Senior Life Insurance

You are most likely already aware that the younger you are, the less you will have to pay for life insurance. However, this does not stop you requiring some form of coverage in your latter years. Senior Life Insurance is a policy that can usually be taken out by a person aged 50-85. You may believe that by the time you retire, your children will have flown the nest, you will have paid off your mortgage and you will no longer have any debts or financial commitments. Therefore is the any point in having a Senior Life Insurance policy?

The main reason that you would have life insurance, at any age, is to protect your loved ones from financial difficulty or hardship. However, just because your kids are now self-sufficient and even if you have no debts, there is still your funeral and burial expenses to consider. It is estimated that the average burial costs in the United States are approximately $6,500 and the state will only provide a total of $225. You must also take into consideration that for some families, "final expenses" can be as high as $15,000. No matter how financially secure your spouse, or your family are would you really want to leave them a bill of this magnitude while they are going through the grieving process?

We often have some form of life cover in place to protect us until retirement in the hope that we will no longer have any significant expenses or bills to pay. However there are two things to consider here. The economic climate can play havoc with many people's retirement plans and we may not be as "well off" as we had hoped. Secondly, life expectancy has increased significantly and many people are living well into their eighties and nineties. This, unfortunately, can lead to the requirement for health or nursing care in our latter years, which can be a huge financial burden on our family.

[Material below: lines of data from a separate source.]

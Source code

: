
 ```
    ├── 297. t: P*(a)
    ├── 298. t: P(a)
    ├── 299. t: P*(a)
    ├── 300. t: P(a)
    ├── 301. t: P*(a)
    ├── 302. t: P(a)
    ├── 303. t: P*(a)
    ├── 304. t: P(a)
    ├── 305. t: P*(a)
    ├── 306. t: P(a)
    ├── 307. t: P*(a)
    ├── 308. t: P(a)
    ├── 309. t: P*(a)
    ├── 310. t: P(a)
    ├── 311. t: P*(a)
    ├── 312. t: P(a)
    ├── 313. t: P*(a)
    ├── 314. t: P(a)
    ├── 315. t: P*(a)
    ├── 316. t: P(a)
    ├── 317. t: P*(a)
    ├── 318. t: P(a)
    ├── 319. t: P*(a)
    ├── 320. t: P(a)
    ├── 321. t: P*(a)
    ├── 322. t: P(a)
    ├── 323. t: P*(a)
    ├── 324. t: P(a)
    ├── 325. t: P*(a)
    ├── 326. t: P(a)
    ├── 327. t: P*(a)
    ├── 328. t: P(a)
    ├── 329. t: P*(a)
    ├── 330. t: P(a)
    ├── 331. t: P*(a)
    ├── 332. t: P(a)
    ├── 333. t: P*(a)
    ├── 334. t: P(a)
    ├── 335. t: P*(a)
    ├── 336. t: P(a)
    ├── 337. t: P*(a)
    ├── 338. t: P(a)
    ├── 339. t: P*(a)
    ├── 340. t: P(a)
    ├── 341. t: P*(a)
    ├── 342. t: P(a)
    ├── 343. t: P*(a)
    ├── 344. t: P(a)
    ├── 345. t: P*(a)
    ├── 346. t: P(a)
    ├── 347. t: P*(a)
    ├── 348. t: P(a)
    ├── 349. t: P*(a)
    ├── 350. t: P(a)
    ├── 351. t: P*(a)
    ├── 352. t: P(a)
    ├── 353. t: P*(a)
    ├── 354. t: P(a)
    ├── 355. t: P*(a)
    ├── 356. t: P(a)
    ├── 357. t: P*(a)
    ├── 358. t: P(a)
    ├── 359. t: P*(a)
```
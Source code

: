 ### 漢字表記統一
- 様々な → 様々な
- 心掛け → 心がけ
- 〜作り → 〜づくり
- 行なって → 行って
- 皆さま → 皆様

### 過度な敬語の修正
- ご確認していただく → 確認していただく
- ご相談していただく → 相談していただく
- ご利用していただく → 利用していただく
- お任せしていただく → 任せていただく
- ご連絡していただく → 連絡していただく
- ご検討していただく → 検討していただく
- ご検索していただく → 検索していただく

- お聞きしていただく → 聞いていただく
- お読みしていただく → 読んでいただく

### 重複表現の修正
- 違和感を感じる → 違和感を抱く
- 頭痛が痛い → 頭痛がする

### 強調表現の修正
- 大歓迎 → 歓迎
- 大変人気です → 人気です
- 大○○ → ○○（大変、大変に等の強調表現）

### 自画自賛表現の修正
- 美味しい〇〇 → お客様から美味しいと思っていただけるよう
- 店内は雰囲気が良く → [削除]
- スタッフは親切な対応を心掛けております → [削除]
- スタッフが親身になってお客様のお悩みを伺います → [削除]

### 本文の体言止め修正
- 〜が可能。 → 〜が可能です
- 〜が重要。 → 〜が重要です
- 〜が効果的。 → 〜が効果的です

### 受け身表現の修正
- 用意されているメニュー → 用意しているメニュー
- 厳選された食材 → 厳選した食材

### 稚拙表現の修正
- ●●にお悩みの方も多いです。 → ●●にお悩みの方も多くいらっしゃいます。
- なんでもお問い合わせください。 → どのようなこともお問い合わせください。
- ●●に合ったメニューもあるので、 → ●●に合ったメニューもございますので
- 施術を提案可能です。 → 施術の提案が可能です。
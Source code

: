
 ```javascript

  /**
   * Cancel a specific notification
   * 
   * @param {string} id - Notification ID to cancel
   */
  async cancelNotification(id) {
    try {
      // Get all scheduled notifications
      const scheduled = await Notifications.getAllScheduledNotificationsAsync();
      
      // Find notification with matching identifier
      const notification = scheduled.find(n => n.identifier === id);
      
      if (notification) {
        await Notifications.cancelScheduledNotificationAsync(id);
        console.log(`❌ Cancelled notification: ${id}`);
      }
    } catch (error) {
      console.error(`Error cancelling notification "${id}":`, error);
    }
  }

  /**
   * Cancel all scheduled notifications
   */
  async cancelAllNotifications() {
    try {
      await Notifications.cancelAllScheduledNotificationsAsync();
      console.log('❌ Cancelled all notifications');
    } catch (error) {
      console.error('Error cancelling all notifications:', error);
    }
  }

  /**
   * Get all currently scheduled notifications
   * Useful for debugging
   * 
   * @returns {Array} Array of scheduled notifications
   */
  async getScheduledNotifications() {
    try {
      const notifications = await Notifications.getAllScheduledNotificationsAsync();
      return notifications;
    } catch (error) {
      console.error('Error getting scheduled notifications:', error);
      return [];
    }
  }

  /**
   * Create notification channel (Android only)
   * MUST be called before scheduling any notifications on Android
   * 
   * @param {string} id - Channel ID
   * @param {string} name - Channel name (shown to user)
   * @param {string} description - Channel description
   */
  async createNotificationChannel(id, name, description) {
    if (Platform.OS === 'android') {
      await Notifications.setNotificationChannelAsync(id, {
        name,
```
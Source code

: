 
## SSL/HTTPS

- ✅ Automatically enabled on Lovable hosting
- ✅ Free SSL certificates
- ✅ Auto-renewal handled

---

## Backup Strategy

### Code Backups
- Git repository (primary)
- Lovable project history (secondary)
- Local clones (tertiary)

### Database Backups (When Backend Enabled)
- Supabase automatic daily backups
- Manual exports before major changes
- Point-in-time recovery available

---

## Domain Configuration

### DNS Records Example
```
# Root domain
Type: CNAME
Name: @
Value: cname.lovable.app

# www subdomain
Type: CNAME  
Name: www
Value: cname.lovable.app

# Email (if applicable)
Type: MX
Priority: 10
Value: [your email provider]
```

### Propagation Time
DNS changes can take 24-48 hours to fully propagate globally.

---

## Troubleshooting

There are 2 major types of senior life insurance available. These are Term and Whole Life Insurance. Term insurance is the simplest and least expensive form of life cover. As the name suggest, you will only be insured for a specific term as stated within the policy. This will usually be for a period of 1-30 years. Should you die within the term while the policy is still active, a tax free lump sum will be paid to your beneficiaries. This can be used anyway they choose, whether they wish to cover your funeral expenses, pay off any outstanding debts or use it as a windfall or legacy. There are also 2 forms of term insurance to consider - level or decreasing. A level term benefit will provide an exact pre-determined sum of money. However, a decreasing term insurance policy will reduce in value each year. A decreasing term policy is typically used in conjunction with a mortgage. As your mortgage balance reduces each year, so does your life cover to reflect this. Should you outlive the term of your policy, there will be no benefit paid.

Whole or Permanent Life Insurance will pay a lump sum to the beneficiaries of the policy whenever you die, no matter when that is. Once again, there is a choice of Whole life policies to choose from - traditional whole life, universal life and variable universal life. A traditional whole life policy will maintain the same level of death benefit and premium payable throughout. This may initially mean in the early years, you are paying higher premium than is actually required to pay a claim. Life Insurance companies introduced the other 2 policies at a later date. These can be considered 2 variations to the original type of policy. They both allow more flexibility as you can choose to vary the premiums you pay.

It is of the utmost importance that you have the correct amount of life cover in your senior years. As mentioned, we are living far longer nowadays and the "cost of dying" is higher than ever. One point that you must take into consideration is that upon your death, if the beneficiaries of your estate are your children, they may have to wait a considerable time until they have access to what is rightfully theirs. In most cases, probate and the issue of someone's estate can take anywhere from 6 months up to 18 months. Unfortunately, this does little to help your children in paying for your final expenses.